The Purpose Driven Life The Purpose Driven Life centers around the Greatest Commandment (Matt 22:37-40) and the Great Commission (Matt 28:18-20). Out of these two directives, Rick Warren draws five purposes that apply to every believer. The first purpose is that every believer is designed to love God with all of their heart. Since everyone was created for God’s pleasure, their purpose is to love God through worship. The participants learn that authentic worship is not about pursuing what pleases them, but about living for what makes God smile. God smiles when one loves Him, trusts and obeys Him, worships Him, and uses their abilities for His glory. In this section, Warren gives practical suggestions for growing as a worshipper through prayer, meditation, honesty, and obedience. This is a core truth for JUMPSTART participants to learn since many of their destructive behaviors and addictions are rooted in the worship of idols. The second purpose is that every believer is directed to love their neighbor as themselves. Warren makes the case that everyone has been given a personal ministry that allows them to serve others well and put God’s love on display. The participants learn from the book that ministry is not an option for those who have surrendered their lives to Christ. They learn that serving others is a significant part of what gives one’s life meaning and significance. In this section, they also take an assessment test that helps them understand their "SHAPE": Spiritual gifts, Heart, Abilities, Personality, and Experience (pg. 236-256). This core truth for JUMPSTART participants is central because prior to incarceration, many lived as if life was all about finding personal satisfaction and fulfillment, and many were not concerned with how their behavior impacted others.

The third purpose is that every believer is responsible for living with the commission to “go and make disciples.” Since discipleship begins with receiving the Gospel, Warren makes the case that every believer has a mission in the world to share the Gospel with those they meet and know. Warren teaches that, “fulfilling the evangelistic mandate God has given you will require abandoning your life agenda for God’s, and that failing to fulfill this mandate is equivalent to wasting one’s life” (pg. 285). Participants learn about sharing their life message, which includes their testimony, the greatest life lessons they have learned, and how to articulate the Gospel in a winsome way. This truth is important for those in JUMPSTART because this God given purpose will reorient every aspect of their lives. When one lives with the mission of helping others come to know Christ, then their words and actions are directed towards this overarching purpose.

The fourth purpose finds its roots in the phrase “baptizing them in the name of the Father, and of the Son, and of the Holy Spirit.” This purpose is primarily about identifying with a local church in Biblical fellowship and living as a member in God’s family. In the Purpose Driven Life, the participants learn that fellowship is a wonderful privilege one begins to experience as one joins the family of God in a local church. Participants are expected to attend the local church within their prison and a local church after they are released.
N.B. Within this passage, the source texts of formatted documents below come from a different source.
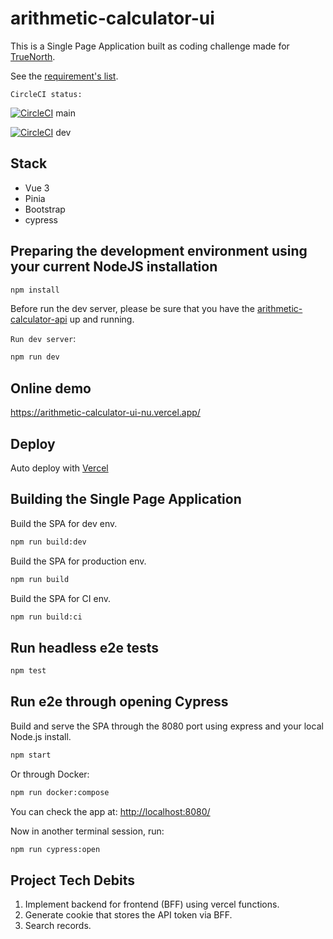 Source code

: # arithmetic-calculator-ui

This is a Single Page Application built as coding challenge made for [TrueNorth](https://www.truenorth.co/).

See the [requirement's list](./TrueNorth_LoanPro_Coding_Challenge.pdf).

`CircleCI status:`

[![CircleCI](https://dl.circleci.com/status-badge/img/gh/web2solutions/arithmetic-calculator-ui/tree/main.svg?style=svg)](https://dl.circleci.com/status-badge/redirect/gh/web2solutions/arithmetic-calculator-ui/tree/main) main

[![CircleCI](https://dl.circleci.com/status-badge/img/gh/web2solutions/arithmetic-calculator-ui/tree/dev.svg?style=svg)](https://dl.circleci.com/status-badge/redirect/gh/web2solutions/arithmetic-calculator-ui/tree/dev) dev

## Stack

* Vue 3
* Pinia
* Bootstrap
* cypress

## Preparing the development environment using your current NodeJS installation

```bash
npm install
```

Before run the dev server, please be sure that you have the [arithmetic-calculator-api](https://github.com/web2solutions/arithmetic-calculator-api) up and running.

`Run dev server`:

```bash
npm run dev
```

## Online demo

<https://arithmetic-calculator-ui-nu.vercel.app/>

## Deploy

Auto deploy with [Vercel](https://vercel.com/)

## Building the Single Page Application

Build the SPA for dev env.

```bash
npm run build:dev
```

Build the SPA for production env.

```bash
npm run build
```

Build the SPA for CI env.

```bash
npm run build:ci
```

## Run headless e2e tests

```bash
npm test
```

## Run e2e through opening Cypress

Build and serve the SPA through the 8080 port using express and your local Node.js install.

```bash
npm start
```

Or through Docker:

```bash
npm run docker:compose
```

You can check the app at: <http://localhost:8080/>

Now in another terminal session, run:

```bash
npm run cypress:open
```


## Project Tech Debits

1. Implement backend for frontend (BFF) using vercel functions.
2. Generate cookie that stores the API token via BFF.
3. Search records. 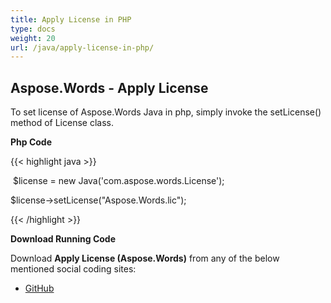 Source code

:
 ```yaml
---
title: Apply License in PHP
type: docs
weight: 20
url: /java/apply-license-in-php/
---
```


## **Aspose.Words - Apply License**
To set license of Aspose.Words Java in php, simply invoke the setLicense() method of License class.

**Php Code**

{{< highlight java >}}

  $license = new Java('com.aspose.words.License');

$license->setLicense("Aspose.Words.lic");


{{< /highlight >}}

**Download Running Code**

Download **Apply License (Aspose.Words)** from any of the below mentioned social coding sites:

- [GitHub](https://github.com/aspose-words/Aspose.Words-for-Java/blob/master/Plugins/Aspose_Words_Java_for_PHP/src/quickstart/applylicense/php/ApplyLicense.php)
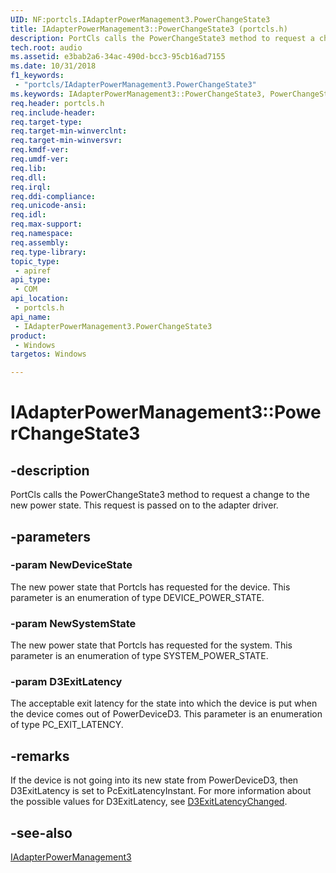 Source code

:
 ```yaml
---
UID: NF:portcls.IAdapterPowerManagement3.PowerChangeState3
title: IAdapterPowerManagement3::PowerChangeState3 (portcls.h)
description: PortCls calls the PowerChangeState3 method to request a change to the new power state. This request is passed on to the adapter driver.
tech.root: audio
ms.assetid: e3bab2a6-34ac-490d-bcc3-95cb16ad7155
ms.date: 10/31/2018
f1_keywords:
 - "portcls/IAdapterPowerManagement3.PowerChangeState3"
ms.keywords: IAdapterPowerManagement3::PowerChangeState3, PowerChangeState3, IAdapterPowerManagement3.PowerChangeState3, IAdapterPowerManagement3::PowerChangeState3, IAdapterPowerManagement3.PowerChangeState3
req.header: portcls.h
req.include-header:
req.target-type:
req.target-min-winverclnt:
req.target-min-winversvr:
req.kmdf-ver:
req.umdf-ver:
req.lib:
req.dll:
req.irql: 
req.ddi-compliance:
req.unicode-ansi:
req.idl:
req.max-support:
req.namespace:
req.assembly:
req.type-library: 
topic_type: 
 - apiref
api_type: 
 - COM
api_location: 
 - portcls.h
api_name: 
 - IAdapterPowerManagement3.PowerChangeState3
product: 
 - Windows
targetos: Windows

---
```


# IAdapterPowerManagement3::PowerChangeState3


## -description

PortCls calls the PowerChangeState3 method to request a change to the new power state. This request is passed on to the adapter driver.

## -parameters

### -param NewDeviceState

The new power state that Portcls has requested for the device. This parameter is an enumeration of type DEVICE_POWER_STATE.

### -param NewSystemState

The new power state that Portcls has requested for the system. This parameter is an enumeration of type SYSTEM_POWER_STATE.

### -param D3ExitLatency
The acceptable exit latency for the state into which the device is put when the device comes out of PowerDeviceD3. This parameter is an enumeration of type PC_EXIT_LATENCY.


## -remarks
If the device is not going into its new state from PowerDeviceD3, then D3ExitLatency is set to PcExitLatencyInstant. For more information about the possible values for D3ExitLatency, see [D3ExitLatencyChanged](nf-portcls-iadapterpowermanagement3-d3exitlatencychanged.md).

## -see-also

[IAdapterPowerManagement3](nn-portcls-iadapterpowermanagement3.md)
They learn that real fellowship is characterized by authenticity, mutuality, sympathy, and mercy. In this section, participants learn that cultivating this kind of community takes honesty, humility, courtesy, and confidentiality.

They also learn how to resolve conflict, restore broken relationships, love others well, and protect the unity of a local church. It is critical for those in JUMPSTART to learn how to be a contributing family member in a local church. In the local church they are nourished and developed, they place themselves in a position to be accountable to other believers, and join together with other believers for encouragement as they serve God well in their community.

Lastly, the fifth purpose that JUMPSTART desires for the participants to grasp is the directive to, “teaching them to do all that I have commanded you.” Everyone redeemed by God has the purpose of growing into maturity and usefulness for the Kingdom through discipleship (Rom. 8:29). In the Purpose Driven Life, participants learn that: Discipleship is about taking on [God’s] values, attitudes, and character by allowing God to transform the way we think through His Spirit and our repentance, by abiding in God’s word, and by persevering through trouble and temptation. JUMPSTART’s first key to success is, “Live daily surrendered to Jesus Christ.” As participants posture their life with living surrendered to Christ as their primary objective, they will fulfill all of the purposes for which they were created.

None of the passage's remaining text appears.